Eddie Pepitone’s latest comedy album is a delightfully cutting sermon
Eddie Pepitone has a gift for predicting disaster. Much of his comedy album In Ruins (taking its name and much of its material from last year’s Netflix special) finds him using everything from sports to corporate advertising to its natural conclusion—ways to forget about death and the inevitable collapse of the world for another few seconds. Not that “The Bitter Buddha” is immune to this fatalism—during one particularly notable bit, “Reporting Live,” he pretends to be reporting from a catastrophe, bellowing with equal parts rage and fear. The scene sounds apocalyptic, like a dispatch from the end of civilization, before Pepitone reveals that he’s just describing what he sees in his own apartment.

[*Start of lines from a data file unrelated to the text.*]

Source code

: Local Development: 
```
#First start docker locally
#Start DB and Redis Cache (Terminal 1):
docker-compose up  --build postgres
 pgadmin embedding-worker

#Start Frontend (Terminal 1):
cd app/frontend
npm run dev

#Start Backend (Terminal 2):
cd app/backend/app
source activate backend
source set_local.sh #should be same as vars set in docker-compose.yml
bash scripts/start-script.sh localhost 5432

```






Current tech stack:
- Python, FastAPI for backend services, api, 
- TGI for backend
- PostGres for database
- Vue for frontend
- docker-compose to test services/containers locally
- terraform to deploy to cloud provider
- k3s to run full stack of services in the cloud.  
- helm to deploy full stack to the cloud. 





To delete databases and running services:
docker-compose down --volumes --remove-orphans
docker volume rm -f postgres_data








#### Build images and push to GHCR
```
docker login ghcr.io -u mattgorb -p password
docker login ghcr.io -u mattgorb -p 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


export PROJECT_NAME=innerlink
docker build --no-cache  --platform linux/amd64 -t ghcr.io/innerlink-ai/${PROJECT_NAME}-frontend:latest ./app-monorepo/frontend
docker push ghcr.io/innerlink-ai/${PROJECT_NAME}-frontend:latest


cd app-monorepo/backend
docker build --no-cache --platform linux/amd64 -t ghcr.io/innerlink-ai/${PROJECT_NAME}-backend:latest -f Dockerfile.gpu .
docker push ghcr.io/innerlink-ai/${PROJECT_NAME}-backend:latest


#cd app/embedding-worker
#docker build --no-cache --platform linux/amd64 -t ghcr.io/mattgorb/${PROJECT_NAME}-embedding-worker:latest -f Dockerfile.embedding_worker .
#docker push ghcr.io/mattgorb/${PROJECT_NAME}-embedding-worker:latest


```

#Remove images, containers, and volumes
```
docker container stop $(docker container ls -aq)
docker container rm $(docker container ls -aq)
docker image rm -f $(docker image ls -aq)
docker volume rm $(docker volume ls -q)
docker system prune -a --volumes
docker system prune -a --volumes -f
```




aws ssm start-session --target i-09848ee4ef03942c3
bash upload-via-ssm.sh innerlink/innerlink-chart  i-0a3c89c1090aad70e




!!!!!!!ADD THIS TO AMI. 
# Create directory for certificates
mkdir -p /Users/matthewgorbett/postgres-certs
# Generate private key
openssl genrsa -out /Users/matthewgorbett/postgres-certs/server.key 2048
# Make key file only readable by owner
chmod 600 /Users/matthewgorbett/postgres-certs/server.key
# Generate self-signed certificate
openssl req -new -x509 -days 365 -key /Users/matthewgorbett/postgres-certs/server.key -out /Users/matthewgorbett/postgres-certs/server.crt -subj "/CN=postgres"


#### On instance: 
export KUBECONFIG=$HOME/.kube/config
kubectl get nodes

He’s dropped Cheerios under his refrigerator.
That’s right on target for Pepitone, a comedian and actor who has only come into his own in his 50s. His decades-long struggle for recognition, deep-seated anger, and cultish following within the comedy community is captured in the 2012 documentary The Bitter Buddha, which presaged something of a career renaissance for the comic’s comic, who has since appeared on a number of TV shows (including a perfectly cast recurring role as a tortured soul on Adult Swim’s Your Pretty Face Is Going To Hell).
That rage finds a more than suitable outlet in the faux-superficiality of In Ruins, in bits ranging from commercials accurately depicting uses of products for those suffering from crippling despair to a version of The Price Is Right for the hidden costs of the Iraq War.

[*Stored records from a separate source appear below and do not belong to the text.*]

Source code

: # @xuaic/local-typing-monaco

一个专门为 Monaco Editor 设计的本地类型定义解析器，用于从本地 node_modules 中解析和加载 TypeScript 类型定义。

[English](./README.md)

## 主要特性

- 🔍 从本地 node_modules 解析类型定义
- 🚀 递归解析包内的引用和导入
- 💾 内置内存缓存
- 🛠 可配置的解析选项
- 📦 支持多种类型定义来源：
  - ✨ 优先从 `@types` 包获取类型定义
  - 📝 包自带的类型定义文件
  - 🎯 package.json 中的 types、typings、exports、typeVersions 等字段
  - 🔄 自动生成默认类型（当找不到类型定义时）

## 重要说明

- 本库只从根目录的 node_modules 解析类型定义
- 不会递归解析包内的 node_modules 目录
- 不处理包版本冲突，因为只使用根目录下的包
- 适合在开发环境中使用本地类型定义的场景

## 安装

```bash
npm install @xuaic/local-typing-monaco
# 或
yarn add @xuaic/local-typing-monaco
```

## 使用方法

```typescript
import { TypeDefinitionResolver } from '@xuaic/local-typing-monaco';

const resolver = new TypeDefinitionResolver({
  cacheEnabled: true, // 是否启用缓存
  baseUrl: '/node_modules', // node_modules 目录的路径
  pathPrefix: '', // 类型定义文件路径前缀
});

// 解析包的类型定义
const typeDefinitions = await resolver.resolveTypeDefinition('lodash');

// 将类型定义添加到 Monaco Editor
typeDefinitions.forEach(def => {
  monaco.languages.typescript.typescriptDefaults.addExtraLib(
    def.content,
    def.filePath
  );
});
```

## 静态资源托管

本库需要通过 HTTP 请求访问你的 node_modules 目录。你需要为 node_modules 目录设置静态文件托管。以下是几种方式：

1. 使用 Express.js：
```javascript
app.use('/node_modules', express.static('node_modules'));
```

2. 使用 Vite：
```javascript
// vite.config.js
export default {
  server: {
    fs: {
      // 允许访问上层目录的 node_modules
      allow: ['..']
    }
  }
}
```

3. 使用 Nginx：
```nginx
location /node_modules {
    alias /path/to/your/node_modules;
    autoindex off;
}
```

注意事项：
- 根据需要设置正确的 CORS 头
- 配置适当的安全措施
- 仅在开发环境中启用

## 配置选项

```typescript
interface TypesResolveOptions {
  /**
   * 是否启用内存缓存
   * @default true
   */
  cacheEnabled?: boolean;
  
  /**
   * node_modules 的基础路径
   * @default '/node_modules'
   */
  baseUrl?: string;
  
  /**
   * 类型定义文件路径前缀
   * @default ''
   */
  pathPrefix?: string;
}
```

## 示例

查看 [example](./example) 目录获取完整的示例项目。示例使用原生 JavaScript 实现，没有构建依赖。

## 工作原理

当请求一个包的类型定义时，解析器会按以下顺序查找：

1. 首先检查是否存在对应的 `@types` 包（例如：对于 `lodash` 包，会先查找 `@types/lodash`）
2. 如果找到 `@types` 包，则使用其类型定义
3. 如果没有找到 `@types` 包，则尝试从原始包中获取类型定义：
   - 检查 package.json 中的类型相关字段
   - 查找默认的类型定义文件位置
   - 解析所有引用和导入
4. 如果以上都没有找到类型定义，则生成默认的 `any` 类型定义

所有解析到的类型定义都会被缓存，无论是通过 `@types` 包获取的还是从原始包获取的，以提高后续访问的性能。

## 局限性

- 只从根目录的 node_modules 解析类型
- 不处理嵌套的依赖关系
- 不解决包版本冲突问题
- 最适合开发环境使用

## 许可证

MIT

The album features Pepitone playing to a crowd of adoring fans in his hometown of Brooklyn. He still might not quite have hit the big time, but he’s enough of an alt-comedy stalwart at this point that he doesn’t have to worry about anyone in the packed house missing his jokes about the structure of “vapid round of applause bullshit,” a setup that enables every call for a round of applause to be a punchline in itself. Many of the lines that get the most laughs are also the ones that sound like philosophy masquerading as comedy, which make the album’s material more intellectual, borderline spiritual than usual, even from Pepitone. By the time Pepitone is singing about watching murder on TV on “Blue Collar Lounge Singing,” In Ruins has turned into a world-weary victory lap.

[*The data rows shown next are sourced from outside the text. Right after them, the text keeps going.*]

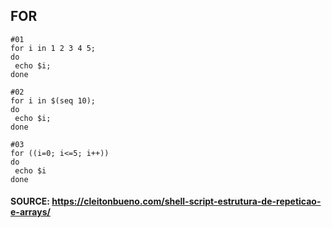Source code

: ## FOR

```
#01
for i in 1 2 3 4 5;
do
 echo $i;
done
```

```
#02
for i in $(seq 10);
do
 echo $i;
done
```

```
#03
for ((i=0; i<=5; i++))
do
 echo $i
done
```

#### SOURCE: https://cleitonbueno.com/shell-script-estrutura-de-repeticao-e-arrays/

Pepitone makes a great, consistent background player precisely because he is, in a sense, a complete caricature, something he acknowledges in consistent references to his Brooklyn roots (while also castigating the members of the audience who are changing his hometown). Where some comedians try to make a personal connection, it’s hard to pin down Pepitone the man, precisely, because all of his seemingly personal jokes turn surreal. Do his car rides with his wife really consist in listing off facts about box turtles? Does he really enjoy cinnamon swirl raisin peanut butter? Probably not, but the jokes (along with Pepitone’s well-placed, deeply depressing singing) all express something a little deeper.
Admittedly, that can be a bit exhausting. Pepitone delights in discomfort, and his worldview is so consistent in its acridity that the despair can wear a bit, even over the course of an hour. But his sadness never threatens to fully derail the enterprise. Although Pepitone’s comedy comes from an unflinchingly bleak perspective on humanity (“cunning, deceitful fucks”), it’s difficult not to be swept up by his not-so-secret enthusiasm, and harder still not to be convinced that—against all odds—a guy who is known, in part, for heckling himself, is happy. In fact, he sometimes seems like a big kid, gleeful that he gets to do this for a living. “I didn’t think I was very good,” he sheepishly admits as the album winds down. He doesn’t have to be so self-deprecating.